- Born: 22 March 1949 (age 77) New South Wales, Australia
- Occupations: Submarine designer, cave diver, inventor
- Spouse: Yvette Allum
- Children: 2
- Website: www.ronallum.com

= Ron Allum =

Australian submarine designer, cave diver and inventor

Ron Allum (born 22 March 1949) is an Australian submarine designer, cave diver and inventor.

Allum is regarded as one of the world's most experienced and accomplished cave divers. In 1983, he led an expedition to Cocklebiddy Cave of the Nullarbor Plain. The expedition achieved a world record push of 6.24 km into the cave system.

Allum collaborated with James Cameron on a project to make a live broadcast from the wreck of the Titanic in 2005. This involved designing and building a 6000 m fiber-optic spool system link to the surface.

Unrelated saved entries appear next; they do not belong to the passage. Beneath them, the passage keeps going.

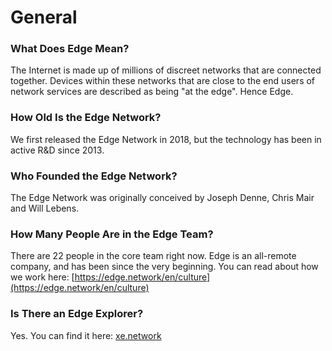 # General

### What Does Edge Mean?

The Internet is made up of millions of discreet networks that are connected together. Devices within these networks that are close to the end users of network services are described as being "at the edge". Hence Edge.

### How Old Is the Edge Network?

We first released the Edge Network in 2018, but the technology has been in active R&D since 2013.

### Who Founded the Edge Network?

The Edge Network was originally conceived by Joseph Denne, Chris Mair and Will Lebens.

### How Many People Are in the Edge Team?

There are 22 people in the core team right now. Edge is an all-remote company, and has been since the very beginning. You can read about how we work here: [https://edge.network/en/culture](https://edge.network/en/culture)

### Is There an Edge Explorer?

Yes. You can find it here: [xe.network](https://xe.network)


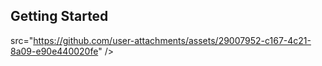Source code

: ## Getting Started


src="https://github.com/user-attachments/assets/29007952-c167-4c21-8a09-e90e440020fe" />

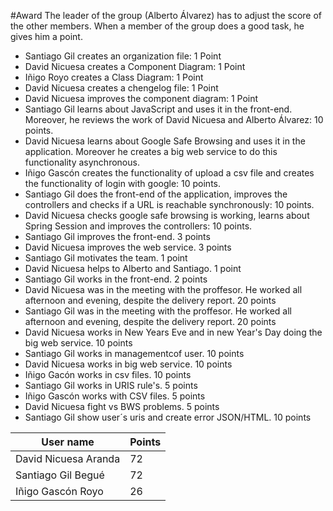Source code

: #Award 
The leader of the group (Alberto Álvarez) has to adjust the score of the other members. When a member of the group does a good task, he gives him a point.

* Santiago Gil creates an organization file: 1 Point
* David Nicuesa creates a Component Diagram: 1 Point
* Iñigo Royo creates a Class Diagram: 1 Point
* David Nicuesa creates a chengelog file: 1 Point
* David Nicuesa improves the component diagram: 1 Point
* Santiago Gil learns about JavaScript and uses it in the front-end. Moreover, he reviews the work of David Nicuesa and Alberto        Álvarez: 10 points.
* David Nicuesa learns about Google Safe Browsing and uses it in the application. Moreover he creates a big web service to do this functionality asynchronous.
* Iñigo Gascón creates the functionality of upload a csv file and creates the functionality of login with google: 10 points.
* Santiago Gil does the front-end of the application, improves the controllers and checks if a URL is reachable synchronously: 10 points.
* David Nicuesa checks google safe browsing is working, learns about Spring Session and improves the controllers: 10 points.
* Santiago Gil improves the front-end. 3 points
* David Nicuesa improves the web service. 3 points
* Santiago Gil motivates the team. 1 point
* David Nicuesa helps to Alberto and Santiago. 1 point
* Santiago Gil works in the front-end. 2 points
* David Nicuesa was in the meeting with the proffesor. He worked all afternoon and evening, despite the delivery report. 20 points
* Santiago Gil was in the meeting with the proffesor. He worked all afternoon and evening, despite the delivery report. 20 points
* David Nicuesa works in New Years Eve and in new Year's Day doing the big web service. 10 points
* Santiago Gil works in managementcof user. 10 points
* David Nicuesa works in big web service. 10 points
* Iñigo Gacón works in csv files. 10 points
* Santiago Gil works in URIS rule's. 5 points
* Iñigo Gascón works with CSV files. 5 points
* David Nicuesa fight vs BWS problems. 5 points
* Santiago Gil show user´s uris and create error JSON/HTML. 10 points

User name            | Points
---------------------|-------
David Nicuesa Aranda | 72
Santiago Gil Begué   | 72
Iñigo Gascón Royo    | 26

Allum designed the Deepsea Challenger submarine that took James Cameron to the Challenger Deep, the lowest point on Earth and the bottom of the Mariana Trench, 11 km below sea level. This record-breaking exploration took place on 26 March 2012.

Allum was a national finalist for Senior Australian of the Year in 2013.

In 2019, Allum appeared in episode 17 of series 3 of the children's cartoon Go Jetters, playing himself. The episode featured exploration of the Mariana Trench using the Deepsea Challenger.

Ron Allum Deepsea Services has been sub-contracted by Cellula Robotics to implement a robust thruster and battery system for the SeaWolf Extra-Large Unmanned Underwater Vehicle (XLUUV).